### Your task
Which of the lines in the records below hold the string "problémů"? Copy every one of them.

### Given entries
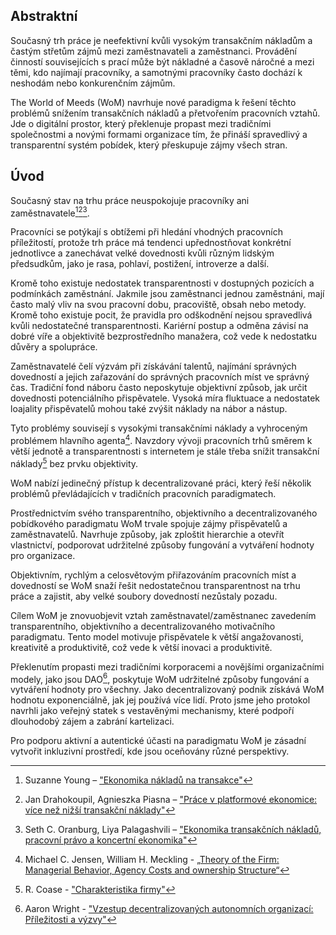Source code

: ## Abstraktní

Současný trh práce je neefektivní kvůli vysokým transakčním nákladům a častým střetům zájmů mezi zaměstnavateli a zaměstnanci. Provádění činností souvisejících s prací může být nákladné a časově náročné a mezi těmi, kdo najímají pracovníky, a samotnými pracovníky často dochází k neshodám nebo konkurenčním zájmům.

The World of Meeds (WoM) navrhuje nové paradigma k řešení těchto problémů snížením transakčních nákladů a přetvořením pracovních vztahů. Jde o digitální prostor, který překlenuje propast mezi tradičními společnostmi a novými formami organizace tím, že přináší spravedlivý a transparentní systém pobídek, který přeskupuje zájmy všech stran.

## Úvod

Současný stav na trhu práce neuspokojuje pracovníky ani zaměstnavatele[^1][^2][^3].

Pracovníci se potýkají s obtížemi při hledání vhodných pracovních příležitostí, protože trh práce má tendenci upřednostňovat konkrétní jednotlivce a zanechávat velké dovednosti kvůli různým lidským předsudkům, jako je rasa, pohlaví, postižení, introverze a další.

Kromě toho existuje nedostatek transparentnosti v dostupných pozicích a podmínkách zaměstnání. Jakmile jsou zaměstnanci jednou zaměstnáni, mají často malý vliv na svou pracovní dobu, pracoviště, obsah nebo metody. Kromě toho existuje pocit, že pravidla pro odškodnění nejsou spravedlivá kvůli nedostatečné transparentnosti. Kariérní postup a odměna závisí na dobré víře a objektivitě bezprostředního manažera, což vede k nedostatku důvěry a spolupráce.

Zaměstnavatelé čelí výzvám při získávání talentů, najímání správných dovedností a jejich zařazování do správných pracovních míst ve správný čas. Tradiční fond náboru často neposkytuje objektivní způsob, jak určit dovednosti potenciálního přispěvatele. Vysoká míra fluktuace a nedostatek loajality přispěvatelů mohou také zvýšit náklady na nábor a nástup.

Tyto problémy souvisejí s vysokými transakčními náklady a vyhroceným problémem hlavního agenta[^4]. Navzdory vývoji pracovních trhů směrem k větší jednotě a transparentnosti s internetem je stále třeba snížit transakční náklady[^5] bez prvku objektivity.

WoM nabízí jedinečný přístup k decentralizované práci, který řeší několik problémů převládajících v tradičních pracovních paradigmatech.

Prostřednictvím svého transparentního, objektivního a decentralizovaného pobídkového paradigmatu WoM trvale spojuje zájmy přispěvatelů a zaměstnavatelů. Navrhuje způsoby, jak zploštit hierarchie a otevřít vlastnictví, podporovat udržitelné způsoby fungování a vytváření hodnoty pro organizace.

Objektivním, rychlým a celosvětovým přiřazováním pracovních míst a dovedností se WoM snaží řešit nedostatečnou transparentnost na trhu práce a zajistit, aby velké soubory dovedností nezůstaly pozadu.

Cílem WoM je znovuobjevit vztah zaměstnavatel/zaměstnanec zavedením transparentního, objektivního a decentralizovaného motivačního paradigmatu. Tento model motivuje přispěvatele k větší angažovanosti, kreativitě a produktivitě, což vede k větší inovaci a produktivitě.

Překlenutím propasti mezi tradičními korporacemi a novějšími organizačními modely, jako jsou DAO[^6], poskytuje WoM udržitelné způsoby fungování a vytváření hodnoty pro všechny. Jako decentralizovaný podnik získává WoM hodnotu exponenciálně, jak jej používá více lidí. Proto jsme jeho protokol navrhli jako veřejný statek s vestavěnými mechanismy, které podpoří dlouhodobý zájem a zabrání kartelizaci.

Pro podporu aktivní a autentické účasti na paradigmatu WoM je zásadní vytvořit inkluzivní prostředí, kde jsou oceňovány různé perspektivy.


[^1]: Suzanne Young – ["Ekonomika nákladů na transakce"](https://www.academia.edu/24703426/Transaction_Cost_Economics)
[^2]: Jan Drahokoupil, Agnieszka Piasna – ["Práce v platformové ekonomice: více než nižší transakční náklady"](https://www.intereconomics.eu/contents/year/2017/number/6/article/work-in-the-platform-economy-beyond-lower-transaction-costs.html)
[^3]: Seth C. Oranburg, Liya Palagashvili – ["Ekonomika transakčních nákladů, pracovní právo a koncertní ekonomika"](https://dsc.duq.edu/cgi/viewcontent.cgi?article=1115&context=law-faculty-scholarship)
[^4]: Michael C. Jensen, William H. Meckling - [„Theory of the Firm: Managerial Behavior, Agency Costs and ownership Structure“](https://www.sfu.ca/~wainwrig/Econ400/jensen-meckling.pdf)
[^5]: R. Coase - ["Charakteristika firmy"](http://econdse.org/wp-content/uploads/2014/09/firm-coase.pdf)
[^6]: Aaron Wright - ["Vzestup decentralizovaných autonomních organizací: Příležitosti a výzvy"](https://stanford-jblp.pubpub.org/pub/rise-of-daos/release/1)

### Response to the exercise
The World of Meeds (WoM) navrhuje nové paradigma k řešení těchto problémů snížením transakčních nákladů a přetvořením pracovních vztahů. Jde o digitální prostor, který překlenuje propast mezi tradičními společnostmi a novými formami organizace tím, že přináší spravedlivý a transparentní systém pobídek, který přeskupuje zájmy všech stran.
WoM nabízí jedinečný přístup k decentralizované práci, který řeší několik problémů převládajících v tradičních pracovních paradigmatech.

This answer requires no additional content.